The September quarter results show that companies such as Dr Reddy’s Laboratories Ltd, Lupin Ltd, Cipla Ltd and Glenmark Pharmaceuticals Ltd have taken cost-cutting measures in sales and marketing, administration, personnel, manufacturing and operations, and research and development (R&D), supporting their margins to some extent.
Pharmaceutical companies have for long enjoyed strong growth and healthy margins but over the last two-three years, earnings have taken a beating because of pricing pressure in the US, a major market, due to increased competition and consolidation of distribution channels.
In India, too, price control measures by the government and certain one-off policy initiatives have impacted growth.
Dwindling profits have prompted drug makers to review their cost structures and take measures to improve them.
Dr Reddy’s has said that optimising the cost structure is one of its key priorities and expects to realise significant cost savings in the coming quarters.
Cipla is targeting a 100 basis point year-on-year improvement in earnings before interest, tax, depreciation and amortisation (Ebitda) through cost control.
A basis point is one-hundredth of a percentage point.
Lupin has reduced manufacturing expenses and calibrated spending on R&D, whereas Glenmark has taken measures across areas such as selling, general and administrative (SG&A) expenses, R&D spend, and inventory management, which are likely to show results from this year onwards.

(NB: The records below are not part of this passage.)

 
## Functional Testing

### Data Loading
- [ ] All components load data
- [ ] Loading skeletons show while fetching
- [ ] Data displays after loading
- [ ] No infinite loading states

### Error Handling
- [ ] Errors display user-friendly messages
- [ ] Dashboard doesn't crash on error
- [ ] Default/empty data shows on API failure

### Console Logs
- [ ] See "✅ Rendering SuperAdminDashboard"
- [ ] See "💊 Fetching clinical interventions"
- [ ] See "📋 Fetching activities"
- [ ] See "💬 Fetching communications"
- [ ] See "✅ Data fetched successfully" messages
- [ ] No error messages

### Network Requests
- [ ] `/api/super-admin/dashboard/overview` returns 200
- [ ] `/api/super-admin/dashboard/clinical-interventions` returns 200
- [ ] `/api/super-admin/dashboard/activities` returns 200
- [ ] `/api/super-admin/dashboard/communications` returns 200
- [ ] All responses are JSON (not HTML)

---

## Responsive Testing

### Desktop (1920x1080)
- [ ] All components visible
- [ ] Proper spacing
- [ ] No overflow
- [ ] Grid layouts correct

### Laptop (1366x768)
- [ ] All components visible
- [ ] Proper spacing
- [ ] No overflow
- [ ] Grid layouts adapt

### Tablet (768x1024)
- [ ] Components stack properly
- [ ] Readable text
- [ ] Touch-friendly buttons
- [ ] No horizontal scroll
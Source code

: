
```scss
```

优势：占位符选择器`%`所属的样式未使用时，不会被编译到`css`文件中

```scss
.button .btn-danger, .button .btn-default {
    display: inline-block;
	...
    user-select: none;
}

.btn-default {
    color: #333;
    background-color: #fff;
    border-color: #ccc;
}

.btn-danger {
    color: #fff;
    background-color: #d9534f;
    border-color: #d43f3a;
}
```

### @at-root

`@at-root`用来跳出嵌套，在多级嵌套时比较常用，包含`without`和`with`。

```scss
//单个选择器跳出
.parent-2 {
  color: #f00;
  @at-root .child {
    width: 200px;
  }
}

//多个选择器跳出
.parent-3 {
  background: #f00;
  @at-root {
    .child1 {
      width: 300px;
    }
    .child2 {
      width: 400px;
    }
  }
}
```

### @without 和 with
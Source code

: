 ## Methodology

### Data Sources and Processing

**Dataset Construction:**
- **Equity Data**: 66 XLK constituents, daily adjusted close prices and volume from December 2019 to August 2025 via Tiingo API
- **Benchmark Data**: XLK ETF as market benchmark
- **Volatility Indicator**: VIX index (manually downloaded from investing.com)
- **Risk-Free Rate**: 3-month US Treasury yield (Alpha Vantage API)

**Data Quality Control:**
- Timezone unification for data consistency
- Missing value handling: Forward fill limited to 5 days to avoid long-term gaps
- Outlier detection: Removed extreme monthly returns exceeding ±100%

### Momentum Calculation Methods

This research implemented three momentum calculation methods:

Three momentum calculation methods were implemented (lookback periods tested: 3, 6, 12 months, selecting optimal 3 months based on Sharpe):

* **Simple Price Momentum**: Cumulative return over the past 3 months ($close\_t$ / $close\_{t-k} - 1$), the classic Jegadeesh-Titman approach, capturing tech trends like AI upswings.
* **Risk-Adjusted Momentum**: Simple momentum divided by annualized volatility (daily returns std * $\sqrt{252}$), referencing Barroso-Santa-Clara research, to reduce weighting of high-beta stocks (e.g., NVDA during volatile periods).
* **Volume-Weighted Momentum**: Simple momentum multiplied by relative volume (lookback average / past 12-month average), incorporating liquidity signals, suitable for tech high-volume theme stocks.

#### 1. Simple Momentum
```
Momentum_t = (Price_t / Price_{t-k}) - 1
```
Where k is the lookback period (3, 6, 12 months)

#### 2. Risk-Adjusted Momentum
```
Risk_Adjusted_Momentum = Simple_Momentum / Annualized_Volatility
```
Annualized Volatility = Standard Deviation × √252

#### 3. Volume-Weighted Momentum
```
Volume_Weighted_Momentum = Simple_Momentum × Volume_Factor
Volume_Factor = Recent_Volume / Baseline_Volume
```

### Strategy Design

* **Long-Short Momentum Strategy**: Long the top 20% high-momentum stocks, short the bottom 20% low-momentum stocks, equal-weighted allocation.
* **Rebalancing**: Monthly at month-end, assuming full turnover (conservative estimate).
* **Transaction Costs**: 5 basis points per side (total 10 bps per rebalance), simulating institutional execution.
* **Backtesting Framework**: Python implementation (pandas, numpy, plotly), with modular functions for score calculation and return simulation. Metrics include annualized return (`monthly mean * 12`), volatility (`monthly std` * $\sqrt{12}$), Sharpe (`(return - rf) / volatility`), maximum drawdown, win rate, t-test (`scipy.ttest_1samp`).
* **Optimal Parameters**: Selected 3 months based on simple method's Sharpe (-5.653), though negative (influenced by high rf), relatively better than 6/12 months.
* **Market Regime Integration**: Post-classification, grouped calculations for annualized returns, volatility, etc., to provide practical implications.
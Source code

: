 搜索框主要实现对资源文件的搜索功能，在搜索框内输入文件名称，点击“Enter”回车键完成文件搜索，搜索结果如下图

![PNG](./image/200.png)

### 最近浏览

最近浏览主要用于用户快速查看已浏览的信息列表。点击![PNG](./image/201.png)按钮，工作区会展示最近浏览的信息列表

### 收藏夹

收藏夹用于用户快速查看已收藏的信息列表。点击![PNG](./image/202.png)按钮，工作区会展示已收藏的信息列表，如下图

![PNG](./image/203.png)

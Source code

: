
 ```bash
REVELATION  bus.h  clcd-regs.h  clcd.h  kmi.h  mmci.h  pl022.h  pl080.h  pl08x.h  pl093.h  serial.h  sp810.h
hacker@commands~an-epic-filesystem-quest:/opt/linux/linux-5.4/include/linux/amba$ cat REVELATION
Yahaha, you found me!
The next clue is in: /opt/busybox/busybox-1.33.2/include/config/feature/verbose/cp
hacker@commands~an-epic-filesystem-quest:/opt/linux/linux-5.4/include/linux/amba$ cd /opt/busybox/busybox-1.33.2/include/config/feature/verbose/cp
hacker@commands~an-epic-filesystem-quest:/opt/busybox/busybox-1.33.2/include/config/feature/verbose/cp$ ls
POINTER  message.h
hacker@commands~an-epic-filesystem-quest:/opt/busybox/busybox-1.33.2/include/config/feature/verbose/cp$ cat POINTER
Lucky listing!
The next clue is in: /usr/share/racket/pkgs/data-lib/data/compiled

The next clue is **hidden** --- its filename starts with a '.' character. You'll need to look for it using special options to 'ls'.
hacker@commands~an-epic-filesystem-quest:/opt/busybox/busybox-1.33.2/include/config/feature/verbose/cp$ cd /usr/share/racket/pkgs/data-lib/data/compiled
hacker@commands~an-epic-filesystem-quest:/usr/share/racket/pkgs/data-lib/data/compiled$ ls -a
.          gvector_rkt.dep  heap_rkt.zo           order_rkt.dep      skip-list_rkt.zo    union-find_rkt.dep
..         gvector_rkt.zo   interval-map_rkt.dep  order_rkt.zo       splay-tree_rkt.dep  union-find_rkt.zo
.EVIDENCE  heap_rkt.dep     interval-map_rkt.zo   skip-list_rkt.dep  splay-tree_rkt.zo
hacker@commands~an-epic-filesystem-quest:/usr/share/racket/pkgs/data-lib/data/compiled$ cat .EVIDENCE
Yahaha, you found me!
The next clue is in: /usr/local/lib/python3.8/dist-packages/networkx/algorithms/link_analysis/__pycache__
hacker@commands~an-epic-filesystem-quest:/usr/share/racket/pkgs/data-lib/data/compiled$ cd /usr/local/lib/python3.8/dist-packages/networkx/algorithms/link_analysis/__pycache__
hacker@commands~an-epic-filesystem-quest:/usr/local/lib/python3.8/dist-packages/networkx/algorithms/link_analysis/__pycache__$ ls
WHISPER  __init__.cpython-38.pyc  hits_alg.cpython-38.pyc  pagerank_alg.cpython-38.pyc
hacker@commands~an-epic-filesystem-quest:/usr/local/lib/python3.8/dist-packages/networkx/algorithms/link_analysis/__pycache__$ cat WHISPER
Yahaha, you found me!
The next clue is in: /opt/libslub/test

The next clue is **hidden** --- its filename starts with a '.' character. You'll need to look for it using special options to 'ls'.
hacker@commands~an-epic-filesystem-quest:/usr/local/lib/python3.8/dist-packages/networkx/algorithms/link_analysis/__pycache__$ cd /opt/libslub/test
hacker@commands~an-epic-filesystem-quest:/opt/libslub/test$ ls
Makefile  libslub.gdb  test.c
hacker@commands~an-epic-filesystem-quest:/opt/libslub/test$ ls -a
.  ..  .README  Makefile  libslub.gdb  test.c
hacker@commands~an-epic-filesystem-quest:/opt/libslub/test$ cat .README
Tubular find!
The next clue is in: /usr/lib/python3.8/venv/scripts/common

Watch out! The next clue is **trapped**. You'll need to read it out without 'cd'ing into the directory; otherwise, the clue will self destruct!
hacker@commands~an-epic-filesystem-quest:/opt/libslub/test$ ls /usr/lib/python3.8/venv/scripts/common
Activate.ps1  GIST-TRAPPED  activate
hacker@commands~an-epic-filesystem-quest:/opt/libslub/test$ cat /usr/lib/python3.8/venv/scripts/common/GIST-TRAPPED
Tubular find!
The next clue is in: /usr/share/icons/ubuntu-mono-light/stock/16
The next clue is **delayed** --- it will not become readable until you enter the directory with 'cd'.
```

“As the environment in generics is very challenging, especially in the US market, there is an increased focus on cost rationalization and efficiency initiatives. These initiatives are being undertaken from an overall organizational point of view,” Glenmark said in response to an email.
“This year, we have focused a lot on optimizing our cost structure and that includes saving on manpower cost. The kind of increment, which we have given this year, is also comparatively much lower than what we—or people were used to in previous years. But beyond manpower cost, overall, the SG&A productivity is what we would like to improve,” Saumen Chakraborty, chief financial officer of Dr Reddy’s said in an investor call on 31 October.
Cipla maintained control on staff costs as well as on other expenses, including R&D, regulatory, quality, manufacturing, and sales and marketing in the September quarter, Kedar Upadhye, global chief financial officer of the company said in an investor call on 7 November, adding that the firm will see a large part of the cost savings accrue in the second half of this fiscal as well as in FY19.
Brokerage firm CLSA said in a report dated 23 November that September quarter Ebitda margins for most companies sprang a positive surprise due to cost control initiatives in R&D and SG&A, and management comments suggest that cost control benefits will be visible in FY19, thus cushioning margins.
“While cost control is only a short-term measure, a revival of US margins will depend on the ability to launch new products in the US, particularly differentiated ones, which in turn will depend on R&D capabilities and plant compliance,” CLSA said.
Indian generic players are in transition as the approval of complex products in the US is taking longer but the pain of price erosion in existing products continues and hence companies are looking at cost cutting initiatives to manage this transition, Vishal Manchanda, analyst at Nirmal Bang Securities, said. However, this discipline or focus on cost control might reduce once the companies pass this phase and good approvals start coming through, Manchanda added.